Task description
From the line that contains "## Available Versions" to the last line of the data, every line is to be transcribed exactly; no other line is to be included.
=== Section Start ===
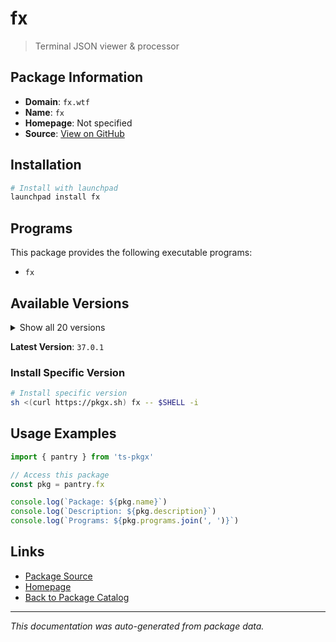 # fx

> Terminal JSON viewer & processor

## Package Information

- **Domain**: `fx.wtf`
- **Name**: `fx`
- **Homepage**: Not specified
- **Source**: [View on GitHub](https://github.com/pkgxdev/pantry/tree/main/projects/fx.wtf/package.yml)

## Installation

```bash
# Install with launchpad
launchpad install fx
```

## Programs

This package provides the following executable programs:

- `fx`

## Available Versions

<details>
<summary>Show all 20 versions</summary>

- `37.0.1`, `37.0.0`, `36.0.4`, `36.0.3`, `36.0.2`
- `36.0.1`, `36.0.0`, `35.0.0`, `34.0.0`, `33.0.0`
- `32.0.0`, `31.0.0`, `30.2.0`, `30.1.1`, `30.1.0`
- `30.0.3`, `30.0.2`, `30.0.1`, `30.0.0`, `24.1.0`

</details>

**Latest Version**: `37.0.1`

### Install Specific Version

```bash
# Install specific version
sh <(curl https://pkgx.sh) fx -- $SHELL -i
```

## Usage Examples

```typescript
import { pantry } from 'ts-pkgx'

// Access this package
const pkg = pantry.fx

console.log(`Package: ${pkg.name}`)
console.log(`Description: ${pkg.description}`)
console.log(`Programs: ${pkg.programs.join(', ')}`)
```

## Links

- [Package Source](https://github.com/pkgxdev/pantry/tree/main/projects/fx.wtf/package.yml)
- [Homepage](#)
- [Back to Package Catalog](../../package-catalog.md)

---

*This documentation was auto-generated from package data.*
=== Section End ===
Task output
## Available Versions

<details>
<summary>Show all 20 versions</summary>

- `37.0.1`, `37.0.0`, `36.0.4`, `36.0.3`, `36.0.2`
- `36.0.1`, `36.0.0`, `35.0.0`, `34.0.0`, `33.0.0`
- `32.0.0`, `31.0.0`, `30.2.0`, `30.1.1`, `30.1.0`
- `30.0.3`, `30.0.2`, `30.0.1`, `30.0.0`, `24.1.0`

</details>

**Latest Version**: `37.0.1`

### Install Specific Version

```bash
# Install specific version
sh <(curl https://pkgx.sh) fx -- $SHELL -i
```

## Usage Examples

```typescript
import { pantry } from 'ts-pkgx'

// Access this package
const pkg = pantry.fx

console.log(`Package: ${pkg.name}`)
console.log(`Description: ${pkg.description}`)
console.log(`Programs: ${pkg.programs.join(', ')}`)
```

## Links

- [Package Source](https://github.com/pkgxdev/pantry/tree/main/projects/fx.wtf/package.yml)
- [Homepage](#)
- [Back to Package Catalog](../../package-catalog.md)

---

*This documentation was auto-generated from package data.*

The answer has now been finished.